Associated Press – Toyota’s misleading statements presented a “reprehensible picture of corporate misconduct” as it failed to properly protect consumers from unexpected acceleration in its vehicles, a judge said as he nevertheless accepted a deal that lets the Japanese automaker escape prosecution with a $1.2 billion penalty.

Southern District Judge William H. Pauley III (See Profile) said the case showed that corporate fraud can kill. He also urged federal prosecutors to continue pursuing individuals who were behind the company’s actions after an acceleration problem stemming from ill-fitting floor mats attracted widespread publicity in 2009 when a family of four died in a San Diego crash.

See criminal complaint.

The Justice Department announced the deferred prosecution agreement on Wednesday, saying the company assured the public and regulators that it had adequately addressed the problem through a limited safety recall of certain models when it knew at the time that other models susceptible to the same safety flaw had not been recalled.

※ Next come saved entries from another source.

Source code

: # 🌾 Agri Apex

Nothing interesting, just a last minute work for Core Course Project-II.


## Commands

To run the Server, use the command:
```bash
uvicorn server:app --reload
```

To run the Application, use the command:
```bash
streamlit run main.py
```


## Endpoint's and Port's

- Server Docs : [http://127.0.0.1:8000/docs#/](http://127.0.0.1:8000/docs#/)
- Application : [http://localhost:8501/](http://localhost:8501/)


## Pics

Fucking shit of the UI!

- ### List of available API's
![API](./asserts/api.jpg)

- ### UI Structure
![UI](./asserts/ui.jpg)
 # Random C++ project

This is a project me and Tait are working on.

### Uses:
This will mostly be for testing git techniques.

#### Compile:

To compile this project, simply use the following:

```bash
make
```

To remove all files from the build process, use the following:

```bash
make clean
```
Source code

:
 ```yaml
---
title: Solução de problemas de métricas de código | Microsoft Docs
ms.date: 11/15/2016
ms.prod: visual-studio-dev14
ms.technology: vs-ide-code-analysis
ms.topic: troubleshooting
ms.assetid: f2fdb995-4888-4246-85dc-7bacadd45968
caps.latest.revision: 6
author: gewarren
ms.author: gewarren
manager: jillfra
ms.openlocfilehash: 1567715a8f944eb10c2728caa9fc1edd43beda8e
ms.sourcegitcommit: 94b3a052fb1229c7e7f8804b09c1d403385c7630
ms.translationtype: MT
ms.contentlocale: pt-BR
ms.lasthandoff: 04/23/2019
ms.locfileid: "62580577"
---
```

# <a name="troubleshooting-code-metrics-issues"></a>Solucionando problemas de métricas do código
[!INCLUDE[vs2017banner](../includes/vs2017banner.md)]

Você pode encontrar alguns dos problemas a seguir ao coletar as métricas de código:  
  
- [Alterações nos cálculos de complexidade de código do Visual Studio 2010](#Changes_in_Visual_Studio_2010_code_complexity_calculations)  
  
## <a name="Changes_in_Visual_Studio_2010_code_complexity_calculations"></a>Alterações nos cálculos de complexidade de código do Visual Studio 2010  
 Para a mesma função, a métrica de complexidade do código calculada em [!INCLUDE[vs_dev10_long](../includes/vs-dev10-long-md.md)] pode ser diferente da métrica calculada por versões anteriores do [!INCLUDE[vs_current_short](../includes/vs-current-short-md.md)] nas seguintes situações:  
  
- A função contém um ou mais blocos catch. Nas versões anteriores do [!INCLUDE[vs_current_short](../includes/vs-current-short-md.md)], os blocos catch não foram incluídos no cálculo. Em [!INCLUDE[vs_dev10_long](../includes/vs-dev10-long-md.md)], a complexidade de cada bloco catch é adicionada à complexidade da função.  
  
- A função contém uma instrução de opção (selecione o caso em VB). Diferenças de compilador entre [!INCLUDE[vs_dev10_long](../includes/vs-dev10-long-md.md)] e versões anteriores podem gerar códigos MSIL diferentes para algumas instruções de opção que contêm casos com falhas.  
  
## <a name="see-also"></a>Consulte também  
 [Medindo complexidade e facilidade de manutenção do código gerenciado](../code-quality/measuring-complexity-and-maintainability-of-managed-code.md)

U.S. Attorney General Eric Holder told a news conference in Washington on Wednesday that Toyota handled the issue “as if it were a simple public relations problem.”

Southern District U.S. Attorney Preet Bharara, who also attended the press conference, said “Toyota stands charged with a criminal offense because it cared more about savings than safety and more about its own brand and bottom line than the truth.’

Bharara stated that “Companies that make inherently dangerous products must be maximally transparent, not two-faced.” And he warned “the entire auto industry should take notice” at “this landmark enforcement action.”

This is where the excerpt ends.